Les rou­tières sont sym­pas : Toupinette, la route en rose

Les rou­tières sont sym­pas (2⁄5). Tout a com­men­cé un soir de jan­vier 2019, quand le jour­na­liste Jean-​Claude Raspiengeas s’est ren­du pour un repor­tage à L’Escale-Village, le plus grand res­to rou­tier de France. De là naî­tra un an d’enquête. Et au bout du che­min, un livre : Routiers. En exclu­si­vi­té pour Causette, Jean-​Claude Raspiengeas a repris la plume pour nous emme­ner à la ren­contre de cinq rou­tières, cinq femmes de tem­pé­ra­ment qui, une chose est sûre, n’ont pas choi­si leur métier par erreur. 

annick niquet
© Serge Picard 

Facebook, 18 mars 2020, quatre heures du matin. « Quand tout ça ne sera plus qu’un mau­vais sou­ve­nir, j’espère que vous vous sou­vien­drez que pen­dant que vous étiez confi­nés, des hommes et des femmes ont conti­nué jour et nuit à rou­ler au volant de leurs poids lourds (oui, vous savez, ces assas­sins de la route, ces pol­lueurs, ceux que vous refu­sez de voir tra­ver­ser vos villes et vil­lages car ils vous gênent) afin que vous puis­siez conti­nuer à ne man­quer de rien mal­gré tout !!! » Sur la route, la pre­mière nuit du confi­ne­ment géné­ral, Annick Niquet, sur­nom­mée « Toupinette », laisse écla­ter sa rage sur les réseaux sociaux. 
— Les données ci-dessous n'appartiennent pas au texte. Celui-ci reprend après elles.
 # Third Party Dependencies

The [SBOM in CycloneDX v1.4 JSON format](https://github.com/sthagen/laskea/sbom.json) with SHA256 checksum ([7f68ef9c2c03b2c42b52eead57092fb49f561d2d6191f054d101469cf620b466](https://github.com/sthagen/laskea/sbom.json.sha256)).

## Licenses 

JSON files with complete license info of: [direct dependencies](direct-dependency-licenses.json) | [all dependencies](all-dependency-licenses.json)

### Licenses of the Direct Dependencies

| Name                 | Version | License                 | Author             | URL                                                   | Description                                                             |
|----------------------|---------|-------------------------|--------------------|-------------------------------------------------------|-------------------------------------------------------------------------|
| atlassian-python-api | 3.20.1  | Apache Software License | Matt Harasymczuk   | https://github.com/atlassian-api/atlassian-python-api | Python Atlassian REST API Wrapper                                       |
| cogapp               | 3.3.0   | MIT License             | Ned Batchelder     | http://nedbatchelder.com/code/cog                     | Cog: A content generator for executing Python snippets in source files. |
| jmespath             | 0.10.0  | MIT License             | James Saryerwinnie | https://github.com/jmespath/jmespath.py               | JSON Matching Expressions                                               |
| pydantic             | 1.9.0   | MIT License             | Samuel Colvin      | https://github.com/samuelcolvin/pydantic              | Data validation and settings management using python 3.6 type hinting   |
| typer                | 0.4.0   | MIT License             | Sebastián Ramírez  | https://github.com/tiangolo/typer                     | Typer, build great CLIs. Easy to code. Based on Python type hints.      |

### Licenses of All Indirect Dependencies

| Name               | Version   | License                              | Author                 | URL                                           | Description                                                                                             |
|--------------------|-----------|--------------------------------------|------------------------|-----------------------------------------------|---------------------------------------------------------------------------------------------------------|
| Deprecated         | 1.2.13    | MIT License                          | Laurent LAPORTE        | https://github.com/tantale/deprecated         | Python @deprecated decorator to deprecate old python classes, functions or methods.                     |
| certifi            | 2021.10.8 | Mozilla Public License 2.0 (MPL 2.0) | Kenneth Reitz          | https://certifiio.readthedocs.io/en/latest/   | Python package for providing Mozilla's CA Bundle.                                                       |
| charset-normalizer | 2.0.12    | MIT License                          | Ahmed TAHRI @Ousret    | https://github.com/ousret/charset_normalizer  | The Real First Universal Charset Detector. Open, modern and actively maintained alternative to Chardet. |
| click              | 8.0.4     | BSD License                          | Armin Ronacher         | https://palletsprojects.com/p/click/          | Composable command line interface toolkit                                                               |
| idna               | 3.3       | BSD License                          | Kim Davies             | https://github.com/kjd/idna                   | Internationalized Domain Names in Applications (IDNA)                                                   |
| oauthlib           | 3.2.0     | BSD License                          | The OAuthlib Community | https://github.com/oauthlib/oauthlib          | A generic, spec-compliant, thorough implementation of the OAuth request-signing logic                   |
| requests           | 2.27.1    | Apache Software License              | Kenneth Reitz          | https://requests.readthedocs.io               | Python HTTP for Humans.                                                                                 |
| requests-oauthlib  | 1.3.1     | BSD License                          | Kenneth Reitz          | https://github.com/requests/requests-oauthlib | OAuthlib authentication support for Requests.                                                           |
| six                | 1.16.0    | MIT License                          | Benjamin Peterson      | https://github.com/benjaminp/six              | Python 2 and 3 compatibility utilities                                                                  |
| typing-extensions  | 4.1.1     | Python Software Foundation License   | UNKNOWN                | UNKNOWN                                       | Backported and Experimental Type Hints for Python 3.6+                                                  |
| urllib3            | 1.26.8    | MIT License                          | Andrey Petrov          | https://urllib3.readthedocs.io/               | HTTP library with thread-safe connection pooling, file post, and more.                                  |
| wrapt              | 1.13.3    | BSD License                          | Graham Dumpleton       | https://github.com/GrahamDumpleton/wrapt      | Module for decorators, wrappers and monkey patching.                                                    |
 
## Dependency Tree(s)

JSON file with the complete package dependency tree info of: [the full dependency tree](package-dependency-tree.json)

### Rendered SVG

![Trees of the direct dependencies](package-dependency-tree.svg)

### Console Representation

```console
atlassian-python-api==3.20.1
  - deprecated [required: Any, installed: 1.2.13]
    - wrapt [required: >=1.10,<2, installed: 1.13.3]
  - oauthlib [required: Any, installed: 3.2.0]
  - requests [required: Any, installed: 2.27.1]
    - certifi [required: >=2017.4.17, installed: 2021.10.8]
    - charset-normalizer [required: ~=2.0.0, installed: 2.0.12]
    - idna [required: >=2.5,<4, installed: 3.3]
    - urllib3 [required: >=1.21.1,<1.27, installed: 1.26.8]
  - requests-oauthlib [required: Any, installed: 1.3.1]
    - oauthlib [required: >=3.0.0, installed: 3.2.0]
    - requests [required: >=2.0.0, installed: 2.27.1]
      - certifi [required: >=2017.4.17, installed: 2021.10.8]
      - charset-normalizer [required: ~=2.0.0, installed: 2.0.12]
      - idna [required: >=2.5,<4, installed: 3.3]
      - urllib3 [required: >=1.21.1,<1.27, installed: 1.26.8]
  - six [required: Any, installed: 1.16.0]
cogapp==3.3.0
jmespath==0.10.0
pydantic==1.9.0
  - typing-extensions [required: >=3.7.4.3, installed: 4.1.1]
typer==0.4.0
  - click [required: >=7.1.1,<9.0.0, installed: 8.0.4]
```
Les rou­tiers sont trai­tés comme des pes­ti­fé­rés, reje­tés de par­tout. Ils appro­vi­sionnent en biens essen­tiels, de pre­mière néces­si­té, un pays qui flanche, mais n’ont droit ni aux sani­taires, ni aux par­kings, ni aux aires d’auto­route, ni aux res­tau­rants. La situa­tion est encore plus cruelle pour les femmes. 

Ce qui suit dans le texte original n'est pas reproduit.